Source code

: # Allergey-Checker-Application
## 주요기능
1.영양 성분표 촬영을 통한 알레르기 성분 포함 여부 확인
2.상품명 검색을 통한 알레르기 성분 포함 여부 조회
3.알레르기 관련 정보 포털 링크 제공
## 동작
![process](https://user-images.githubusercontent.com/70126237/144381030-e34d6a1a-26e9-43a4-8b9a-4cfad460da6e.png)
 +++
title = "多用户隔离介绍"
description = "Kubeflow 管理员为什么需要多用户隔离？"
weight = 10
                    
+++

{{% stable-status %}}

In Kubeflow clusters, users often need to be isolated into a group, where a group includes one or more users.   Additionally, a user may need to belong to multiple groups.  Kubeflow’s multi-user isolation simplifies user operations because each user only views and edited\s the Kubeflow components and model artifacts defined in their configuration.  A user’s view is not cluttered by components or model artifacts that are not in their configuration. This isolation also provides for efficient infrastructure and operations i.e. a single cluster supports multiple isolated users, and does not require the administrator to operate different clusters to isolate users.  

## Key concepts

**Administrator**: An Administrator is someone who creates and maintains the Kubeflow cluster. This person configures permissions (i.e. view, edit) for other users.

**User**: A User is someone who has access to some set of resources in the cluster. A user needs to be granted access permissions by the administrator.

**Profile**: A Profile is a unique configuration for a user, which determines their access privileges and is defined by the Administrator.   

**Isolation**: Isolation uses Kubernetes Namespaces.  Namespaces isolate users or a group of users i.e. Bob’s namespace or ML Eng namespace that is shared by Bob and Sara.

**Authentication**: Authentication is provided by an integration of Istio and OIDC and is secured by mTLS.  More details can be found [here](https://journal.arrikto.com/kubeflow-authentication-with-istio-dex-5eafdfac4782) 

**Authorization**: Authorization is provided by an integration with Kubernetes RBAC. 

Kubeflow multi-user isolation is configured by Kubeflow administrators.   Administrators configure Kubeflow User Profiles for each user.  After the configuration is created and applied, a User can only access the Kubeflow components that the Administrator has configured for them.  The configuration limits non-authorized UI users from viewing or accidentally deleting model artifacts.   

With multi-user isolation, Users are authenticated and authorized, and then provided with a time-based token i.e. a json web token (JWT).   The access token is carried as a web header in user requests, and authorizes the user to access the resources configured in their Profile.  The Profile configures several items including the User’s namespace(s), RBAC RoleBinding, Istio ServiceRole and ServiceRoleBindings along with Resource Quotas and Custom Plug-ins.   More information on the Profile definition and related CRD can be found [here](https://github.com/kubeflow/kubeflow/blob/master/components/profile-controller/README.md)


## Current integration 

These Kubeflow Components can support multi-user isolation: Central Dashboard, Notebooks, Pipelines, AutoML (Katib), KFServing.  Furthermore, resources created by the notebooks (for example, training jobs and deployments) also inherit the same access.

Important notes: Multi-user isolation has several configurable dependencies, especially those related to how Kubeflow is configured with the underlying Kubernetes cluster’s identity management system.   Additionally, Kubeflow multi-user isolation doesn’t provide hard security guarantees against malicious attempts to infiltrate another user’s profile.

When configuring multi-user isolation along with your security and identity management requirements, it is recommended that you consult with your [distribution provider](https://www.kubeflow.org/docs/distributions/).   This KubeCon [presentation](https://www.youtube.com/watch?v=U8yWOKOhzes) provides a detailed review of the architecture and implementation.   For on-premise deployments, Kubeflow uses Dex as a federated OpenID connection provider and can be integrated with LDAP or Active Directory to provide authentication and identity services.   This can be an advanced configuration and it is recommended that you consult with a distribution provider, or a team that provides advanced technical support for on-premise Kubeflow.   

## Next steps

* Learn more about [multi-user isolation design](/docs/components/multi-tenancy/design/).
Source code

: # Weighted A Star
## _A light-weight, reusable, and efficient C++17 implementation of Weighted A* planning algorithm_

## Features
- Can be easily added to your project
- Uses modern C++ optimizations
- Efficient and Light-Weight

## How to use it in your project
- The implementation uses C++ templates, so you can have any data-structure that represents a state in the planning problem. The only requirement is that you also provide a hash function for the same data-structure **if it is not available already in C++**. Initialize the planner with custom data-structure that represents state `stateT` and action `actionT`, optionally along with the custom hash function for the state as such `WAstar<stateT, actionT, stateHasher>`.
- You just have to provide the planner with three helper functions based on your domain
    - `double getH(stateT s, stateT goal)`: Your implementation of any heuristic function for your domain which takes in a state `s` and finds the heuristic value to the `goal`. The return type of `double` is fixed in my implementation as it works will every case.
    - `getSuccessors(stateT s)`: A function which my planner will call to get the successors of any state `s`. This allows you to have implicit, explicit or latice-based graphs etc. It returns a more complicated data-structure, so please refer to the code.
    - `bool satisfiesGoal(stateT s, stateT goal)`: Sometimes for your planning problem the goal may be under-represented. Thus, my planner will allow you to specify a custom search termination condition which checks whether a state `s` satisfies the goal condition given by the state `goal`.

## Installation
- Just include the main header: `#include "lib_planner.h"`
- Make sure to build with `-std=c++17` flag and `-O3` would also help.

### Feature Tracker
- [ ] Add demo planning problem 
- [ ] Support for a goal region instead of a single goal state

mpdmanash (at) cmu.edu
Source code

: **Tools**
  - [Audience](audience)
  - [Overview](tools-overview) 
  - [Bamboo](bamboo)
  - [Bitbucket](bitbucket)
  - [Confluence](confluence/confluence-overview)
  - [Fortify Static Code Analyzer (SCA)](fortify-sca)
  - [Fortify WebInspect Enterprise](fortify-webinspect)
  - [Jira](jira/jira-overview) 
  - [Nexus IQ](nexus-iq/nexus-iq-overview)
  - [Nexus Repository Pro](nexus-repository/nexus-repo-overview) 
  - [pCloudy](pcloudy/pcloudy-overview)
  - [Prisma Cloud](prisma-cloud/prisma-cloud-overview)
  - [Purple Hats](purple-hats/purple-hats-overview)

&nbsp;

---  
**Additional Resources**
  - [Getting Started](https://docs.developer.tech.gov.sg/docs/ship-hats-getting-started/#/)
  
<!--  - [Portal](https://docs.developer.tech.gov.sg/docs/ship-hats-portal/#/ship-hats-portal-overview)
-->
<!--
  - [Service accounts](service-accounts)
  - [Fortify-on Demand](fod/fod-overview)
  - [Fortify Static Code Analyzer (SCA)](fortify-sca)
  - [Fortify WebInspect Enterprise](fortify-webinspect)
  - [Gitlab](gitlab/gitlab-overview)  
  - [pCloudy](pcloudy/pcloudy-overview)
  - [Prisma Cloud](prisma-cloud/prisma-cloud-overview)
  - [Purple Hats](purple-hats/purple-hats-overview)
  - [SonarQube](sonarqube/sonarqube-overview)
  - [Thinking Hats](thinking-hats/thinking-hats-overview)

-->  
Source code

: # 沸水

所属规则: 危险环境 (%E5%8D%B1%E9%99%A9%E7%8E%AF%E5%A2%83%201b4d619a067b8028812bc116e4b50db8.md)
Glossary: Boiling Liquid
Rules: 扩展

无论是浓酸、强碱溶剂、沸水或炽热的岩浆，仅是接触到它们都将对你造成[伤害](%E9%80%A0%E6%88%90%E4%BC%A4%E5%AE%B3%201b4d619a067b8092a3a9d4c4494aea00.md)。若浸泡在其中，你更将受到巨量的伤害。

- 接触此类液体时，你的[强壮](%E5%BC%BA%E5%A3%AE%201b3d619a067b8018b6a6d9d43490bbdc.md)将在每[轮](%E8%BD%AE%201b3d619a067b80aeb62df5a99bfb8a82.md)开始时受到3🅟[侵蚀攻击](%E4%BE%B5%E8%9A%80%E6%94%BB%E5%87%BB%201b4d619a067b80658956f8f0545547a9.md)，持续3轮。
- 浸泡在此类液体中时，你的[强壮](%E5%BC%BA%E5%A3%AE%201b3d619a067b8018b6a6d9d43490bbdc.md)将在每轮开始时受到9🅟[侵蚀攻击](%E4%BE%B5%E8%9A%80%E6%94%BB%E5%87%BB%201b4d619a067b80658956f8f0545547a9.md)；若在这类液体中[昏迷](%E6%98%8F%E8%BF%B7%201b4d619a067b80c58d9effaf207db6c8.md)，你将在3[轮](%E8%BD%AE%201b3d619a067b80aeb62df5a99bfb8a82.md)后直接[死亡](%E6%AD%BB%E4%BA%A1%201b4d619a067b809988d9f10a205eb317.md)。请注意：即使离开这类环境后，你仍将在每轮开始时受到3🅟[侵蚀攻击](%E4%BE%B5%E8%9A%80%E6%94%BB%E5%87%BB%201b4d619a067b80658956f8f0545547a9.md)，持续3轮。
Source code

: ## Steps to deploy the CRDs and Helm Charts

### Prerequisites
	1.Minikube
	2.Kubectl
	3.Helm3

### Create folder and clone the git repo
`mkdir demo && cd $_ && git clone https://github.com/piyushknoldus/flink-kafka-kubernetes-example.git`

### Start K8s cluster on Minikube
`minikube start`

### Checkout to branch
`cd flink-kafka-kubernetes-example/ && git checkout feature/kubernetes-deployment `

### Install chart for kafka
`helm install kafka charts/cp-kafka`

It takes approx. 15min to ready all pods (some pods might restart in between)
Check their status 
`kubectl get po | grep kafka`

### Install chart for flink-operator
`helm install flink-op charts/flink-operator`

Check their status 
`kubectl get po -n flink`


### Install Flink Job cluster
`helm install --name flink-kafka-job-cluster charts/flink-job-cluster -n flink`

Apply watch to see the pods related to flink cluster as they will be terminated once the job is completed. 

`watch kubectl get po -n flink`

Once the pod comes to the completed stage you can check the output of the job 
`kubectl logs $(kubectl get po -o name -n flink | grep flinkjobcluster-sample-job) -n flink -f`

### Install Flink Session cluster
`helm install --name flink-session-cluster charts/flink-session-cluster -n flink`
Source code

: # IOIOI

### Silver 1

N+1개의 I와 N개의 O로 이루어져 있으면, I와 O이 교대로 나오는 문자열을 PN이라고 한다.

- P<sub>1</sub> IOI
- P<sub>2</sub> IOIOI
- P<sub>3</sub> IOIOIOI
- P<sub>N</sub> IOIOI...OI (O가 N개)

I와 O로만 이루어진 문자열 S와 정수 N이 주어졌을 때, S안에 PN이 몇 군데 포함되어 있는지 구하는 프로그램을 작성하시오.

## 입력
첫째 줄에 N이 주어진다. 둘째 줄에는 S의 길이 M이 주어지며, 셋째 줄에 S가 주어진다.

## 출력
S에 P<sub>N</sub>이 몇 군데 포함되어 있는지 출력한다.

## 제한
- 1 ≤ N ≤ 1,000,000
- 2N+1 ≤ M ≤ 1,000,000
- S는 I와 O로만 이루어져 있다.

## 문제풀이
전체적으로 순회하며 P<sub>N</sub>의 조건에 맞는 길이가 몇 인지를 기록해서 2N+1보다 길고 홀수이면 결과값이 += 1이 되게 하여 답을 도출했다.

-=-=-

Task to complete: Exactly and exclusively, repeat the lines from the line that contains "첫째 줄에 N이 주어진다." through the end of the records, both ends included.

Response to this task:
첫째 줄에 N이 주어진다. 둘째 줄에는 S의 길이 M이 주어지며, 셋째 줄에 S가 주어진다.

## 출력
S에 P<sub>N</sub>이 몇 군데 포함되어 있는지 출력한다.

## 제한
- 1 ≤ N ≤ 1,000,000
- 2N+1 ≤ M ≤ 1,000,000
- S는 I와 O로만 이루어져 있다.

## 문제풀이
전체적으로 순회하며 P<sub>N</sub>의 조건에 맞는 길이가 몇 인지를 기록해서 2N+1보다 길고 홀수이면 결과값이 += 1이 되게 하여 답을 도출했다.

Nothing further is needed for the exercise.